Positivity is a Powerhouse: How to Help Employees Generate Positive Attitudes to Impact Retirement Readiness

So from a resilience standpoint, positivity may be a game changer for retirement savings. And yet, negativity is, at its core, a survival skill. It’s so strongly ingrained into our outlook that we are trained to search for potential threats under every little nook and cranny

Much of mainstream media seems to be full of mental health information, including the importance of mindfulness, and lately positivity. Positivity, that is, feelings of joy, fulfillment, amusement and happiness, are good for not just your outlook on life, but also your health, relationships and resilience, a topic we covered earlier this year. Positivity can increase your immune system, reduce your risk of heart attack and possibly even lower your rate of depression. But, can such happy vibes be good for investing and retirement readiness?

Positivity is linked to better communication skills not only in close relationships, like families and friends, but also in teams and coworkers. It’s also, importantly, linked to problem solving and creativity. So from a resilience standpoint, positivity may be a game changer for retirement savings. And yet. Negativity is, at its core, a survival skill. It’s strongly ingrained into our outlook based on eons of evolution. Survival requires our attention any possible negative outcome. We are trained to search for them, under every little nook and cranny. Optimism is neither a successful survival skill nor an appropriate investment approach.

Behavioral finance experts are crystal clear on the drawbacks of optimism in investing. A bias towards optimism leads to unrealistic expectations of their investment’s and potential returns. Optimism bias has been shown to lead investors to overestimate their investment’s results.  Optimism also leads to overconfidence in an investor’s ability to predict outcomes. Optimism is necessary for a healthy relationship with investing and life, however. It takes optimism to take the risk of investing to begin with, as well as plan for a future. But too much optimism, or an ignorance of optimism bias can lead to bad results. In other words, optimism in investing is best balanced by a little skepticism.

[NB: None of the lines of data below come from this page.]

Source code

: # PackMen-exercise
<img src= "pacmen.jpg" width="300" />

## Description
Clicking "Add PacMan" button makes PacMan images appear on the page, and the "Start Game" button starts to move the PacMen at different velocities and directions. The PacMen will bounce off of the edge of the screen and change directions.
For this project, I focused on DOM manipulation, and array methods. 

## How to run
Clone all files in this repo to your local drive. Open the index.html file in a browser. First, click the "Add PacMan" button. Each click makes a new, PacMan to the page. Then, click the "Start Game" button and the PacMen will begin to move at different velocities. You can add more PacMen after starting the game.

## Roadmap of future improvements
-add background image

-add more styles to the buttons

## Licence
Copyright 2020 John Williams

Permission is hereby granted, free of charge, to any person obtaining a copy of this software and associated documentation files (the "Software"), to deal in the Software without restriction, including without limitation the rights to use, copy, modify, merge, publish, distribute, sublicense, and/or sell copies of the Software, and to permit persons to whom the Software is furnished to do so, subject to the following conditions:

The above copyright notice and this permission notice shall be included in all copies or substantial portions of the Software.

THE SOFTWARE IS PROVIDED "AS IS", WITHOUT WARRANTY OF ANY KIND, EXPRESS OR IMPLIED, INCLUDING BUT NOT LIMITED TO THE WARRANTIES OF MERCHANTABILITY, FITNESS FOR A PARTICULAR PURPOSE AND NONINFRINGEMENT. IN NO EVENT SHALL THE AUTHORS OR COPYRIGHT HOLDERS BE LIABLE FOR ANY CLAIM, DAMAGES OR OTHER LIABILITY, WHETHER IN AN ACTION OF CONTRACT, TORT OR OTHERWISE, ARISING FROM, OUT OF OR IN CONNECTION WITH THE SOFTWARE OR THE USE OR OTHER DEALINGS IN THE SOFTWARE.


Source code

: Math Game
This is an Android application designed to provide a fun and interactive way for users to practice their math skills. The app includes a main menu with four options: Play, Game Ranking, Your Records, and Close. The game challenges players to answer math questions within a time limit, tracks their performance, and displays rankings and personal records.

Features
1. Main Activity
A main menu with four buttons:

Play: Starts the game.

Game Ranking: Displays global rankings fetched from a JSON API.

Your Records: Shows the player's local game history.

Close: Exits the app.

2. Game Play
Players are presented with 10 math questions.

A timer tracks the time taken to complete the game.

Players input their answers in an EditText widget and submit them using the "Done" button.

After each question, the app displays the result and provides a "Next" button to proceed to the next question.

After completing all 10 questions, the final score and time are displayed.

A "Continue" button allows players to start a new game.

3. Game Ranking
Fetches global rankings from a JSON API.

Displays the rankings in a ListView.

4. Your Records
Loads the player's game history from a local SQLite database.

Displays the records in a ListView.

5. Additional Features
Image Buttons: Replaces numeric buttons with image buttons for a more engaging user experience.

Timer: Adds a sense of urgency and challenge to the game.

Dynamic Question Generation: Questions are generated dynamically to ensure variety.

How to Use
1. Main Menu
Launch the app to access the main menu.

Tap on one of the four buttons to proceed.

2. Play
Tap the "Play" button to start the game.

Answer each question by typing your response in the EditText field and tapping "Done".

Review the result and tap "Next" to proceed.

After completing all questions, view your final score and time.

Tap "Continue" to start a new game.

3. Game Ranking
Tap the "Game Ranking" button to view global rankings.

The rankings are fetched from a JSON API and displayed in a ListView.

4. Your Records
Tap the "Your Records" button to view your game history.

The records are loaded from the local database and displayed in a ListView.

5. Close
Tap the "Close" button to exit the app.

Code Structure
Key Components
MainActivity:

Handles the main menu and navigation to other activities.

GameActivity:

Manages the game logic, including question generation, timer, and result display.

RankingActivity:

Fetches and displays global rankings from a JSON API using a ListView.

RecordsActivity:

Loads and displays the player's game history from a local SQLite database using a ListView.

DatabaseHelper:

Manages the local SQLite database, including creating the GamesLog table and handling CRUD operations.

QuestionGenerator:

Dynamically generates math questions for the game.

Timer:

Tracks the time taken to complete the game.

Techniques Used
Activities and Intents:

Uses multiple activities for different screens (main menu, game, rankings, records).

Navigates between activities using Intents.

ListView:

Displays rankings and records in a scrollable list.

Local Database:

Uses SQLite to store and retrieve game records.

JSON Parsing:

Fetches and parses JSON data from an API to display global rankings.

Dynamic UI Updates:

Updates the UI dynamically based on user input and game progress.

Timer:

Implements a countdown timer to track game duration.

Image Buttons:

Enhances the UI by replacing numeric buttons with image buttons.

That leads to a conflict: how can positivity be helpful in leading employees become more retirement ready? The answer is timing: positivity that allows for in-the-moment emotions can help boost results, not a rosy glow about one’s overall life.  The goal is solution centered thinking, not to mask or ignore truths.

Some behavioral finance experts note that positivity helps you hold your investments during a market’s bumpy ride, where as pessimism might force you to drop those investments. Positivity, apparently, is the balance setter between the optimism needed to get going and keep going and the skepticism to know when to stop going.

Given that perspective, how can a plan sponsor help boost positivity in employees to help them be more successful in saving for retirement? Behaviorists suggest stressing that positivity is learned (unlike negativity which is innate). They say that positivity can be taught, just like any other skill. Applying the four stages of learning to positivity training could be helpful in leading employees to use more positivity in their retirement saving. Those stages are: 1) understanding that you don’t know what you don’t know, 2) learning what you don’t know, 3) knowing what you know and 4) knowing what you know so well that its ingrained. Many employees might not even know that positivity is a skill rather than a mindset. Teaching employees that a lack of positivity isn’t a character flaw, but rather an unlearned tool may do most of the work for you. That is, employees may not even know what they don’t know. Positivity can be practiced and learned, and become innate.

Other suggestions include helping employees prioritize positive experiences in their daily lives, by first recognizing those experiences and second by making them routine.  Some employers may find making aps and programs like Happify available to employees can help boost positivity skills.

One suggestion might be to focus on creative engagement. Experts suggest that helping employees look for what is interesting and useful in a new situation expands attention and helps employees find solutions, rather than threats.